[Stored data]
- Opening Delimiter -

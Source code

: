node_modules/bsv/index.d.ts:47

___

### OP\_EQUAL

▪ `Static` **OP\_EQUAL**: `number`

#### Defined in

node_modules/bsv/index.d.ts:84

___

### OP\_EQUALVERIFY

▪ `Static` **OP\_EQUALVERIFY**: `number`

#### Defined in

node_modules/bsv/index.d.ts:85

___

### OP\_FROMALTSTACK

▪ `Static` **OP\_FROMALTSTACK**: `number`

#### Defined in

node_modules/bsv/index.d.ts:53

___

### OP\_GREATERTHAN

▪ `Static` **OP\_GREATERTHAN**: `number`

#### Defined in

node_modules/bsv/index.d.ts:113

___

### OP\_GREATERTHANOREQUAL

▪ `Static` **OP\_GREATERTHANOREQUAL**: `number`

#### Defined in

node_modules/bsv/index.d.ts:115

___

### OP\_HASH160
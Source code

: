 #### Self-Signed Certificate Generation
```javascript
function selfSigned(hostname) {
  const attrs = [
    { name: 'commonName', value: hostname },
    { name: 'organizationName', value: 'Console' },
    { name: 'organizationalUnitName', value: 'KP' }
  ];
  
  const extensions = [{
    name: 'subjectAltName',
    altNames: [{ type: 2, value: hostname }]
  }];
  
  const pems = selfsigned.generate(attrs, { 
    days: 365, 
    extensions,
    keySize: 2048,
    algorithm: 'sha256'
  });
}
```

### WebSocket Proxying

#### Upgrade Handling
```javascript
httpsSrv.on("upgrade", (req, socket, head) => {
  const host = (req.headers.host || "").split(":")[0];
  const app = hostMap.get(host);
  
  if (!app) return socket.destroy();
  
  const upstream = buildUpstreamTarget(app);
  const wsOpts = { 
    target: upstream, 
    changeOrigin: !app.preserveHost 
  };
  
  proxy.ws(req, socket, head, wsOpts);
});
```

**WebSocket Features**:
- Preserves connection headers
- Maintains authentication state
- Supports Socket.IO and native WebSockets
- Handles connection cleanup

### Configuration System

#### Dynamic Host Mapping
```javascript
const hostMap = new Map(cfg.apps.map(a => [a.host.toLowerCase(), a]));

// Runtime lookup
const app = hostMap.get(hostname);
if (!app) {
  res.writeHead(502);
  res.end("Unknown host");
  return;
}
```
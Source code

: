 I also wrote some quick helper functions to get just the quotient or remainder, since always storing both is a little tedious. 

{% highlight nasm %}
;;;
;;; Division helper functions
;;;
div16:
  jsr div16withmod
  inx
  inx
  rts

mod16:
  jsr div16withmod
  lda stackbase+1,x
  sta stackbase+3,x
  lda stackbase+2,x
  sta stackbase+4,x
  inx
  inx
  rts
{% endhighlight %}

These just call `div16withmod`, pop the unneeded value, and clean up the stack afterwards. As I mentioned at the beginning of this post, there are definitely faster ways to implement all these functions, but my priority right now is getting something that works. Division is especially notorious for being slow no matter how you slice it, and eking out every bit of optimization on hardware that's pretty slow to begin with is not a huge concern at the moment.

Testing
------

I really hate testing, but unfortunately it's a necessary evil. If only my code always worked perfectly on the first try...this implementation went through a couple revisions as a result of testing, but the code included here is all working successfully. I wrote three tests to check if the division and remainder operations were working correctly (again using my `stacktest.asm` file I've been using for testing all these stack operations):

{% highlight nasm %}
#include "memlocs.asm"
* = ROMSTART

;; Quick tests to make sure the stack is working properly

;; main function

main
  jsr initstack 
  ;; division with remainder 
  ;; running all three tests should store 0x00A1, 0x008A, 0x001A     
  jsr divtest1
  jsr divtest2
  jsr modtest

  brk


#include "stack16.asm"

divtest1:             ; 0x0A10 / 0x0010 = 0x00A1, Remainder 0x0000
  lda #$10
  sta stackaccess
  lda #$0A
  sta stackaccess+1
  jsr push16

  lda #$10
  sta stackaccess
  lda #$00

- Closing Delimiter -

> [WHAT YOU SHOULD DO]: Wherever the string "helper" occurs in the data, copy the line that holds it.

> [WORKED SOLUTION]:
: I also wrote some quick helper functions to get just the quotient or remainder, since always storing both is a little tedious. 
;;; Division helper functions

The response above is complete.